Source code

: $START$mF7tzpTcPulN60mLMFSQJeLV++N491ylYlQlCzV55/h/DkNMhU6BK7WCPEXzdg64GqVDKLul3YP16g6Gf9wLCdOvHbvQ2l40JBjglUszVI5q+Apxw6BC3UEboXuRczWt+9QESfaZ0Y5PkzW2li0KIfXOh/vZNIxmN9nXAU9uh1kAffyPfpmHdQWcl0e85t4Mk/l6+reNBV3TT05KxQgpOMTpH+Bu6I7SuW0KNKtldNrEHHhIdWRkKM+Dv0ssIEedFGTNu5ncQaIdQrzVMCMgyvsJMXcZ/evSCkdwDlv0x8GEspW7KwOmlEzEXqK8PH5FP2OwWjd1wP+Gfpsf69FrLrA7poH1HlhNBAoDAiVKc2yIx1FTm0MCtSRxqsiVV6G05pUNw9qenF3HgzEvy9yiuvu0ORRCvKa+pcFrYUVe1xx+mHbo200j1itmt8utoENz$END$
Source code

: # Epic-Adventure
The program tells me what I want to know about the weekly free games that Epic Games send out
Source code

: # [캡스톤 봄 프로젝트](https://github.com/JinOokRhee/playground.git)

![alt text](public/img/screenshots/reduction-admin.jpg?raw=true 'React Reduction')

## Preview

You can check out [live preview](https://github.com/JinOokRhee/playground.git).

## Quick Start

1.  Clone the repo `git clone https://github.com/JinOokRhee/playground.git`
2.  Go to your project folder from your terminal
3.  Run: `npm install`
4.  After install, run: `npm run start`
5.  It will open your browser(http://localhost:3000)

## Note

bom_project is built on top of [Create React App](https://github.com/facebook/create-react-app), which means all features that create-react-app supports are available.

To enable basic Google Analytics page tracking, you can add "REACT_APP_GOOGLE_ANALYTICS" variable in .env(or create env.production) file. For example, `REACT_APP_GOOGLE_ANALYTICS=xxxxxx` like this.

....

_REQUIREMENT_:
All lines from the one that holds "bom_project is built" to the end of the entries above must be transcribed exactly, both ends included, and no others.

_RESPONSE AREA_:
bom_project is built on top of [Create React App](https://github.com/facebook/create-react-app), which means all features that create-react-app supports are available.

To enable basic Google Analytics page tracking, you can add "REACT_APP_GOOGLE_ANALYTICS" variable in .env(or create env.production) file. For example, `REACT_APP_GOOGLE_ANALYTICS=xxxxxx` like this.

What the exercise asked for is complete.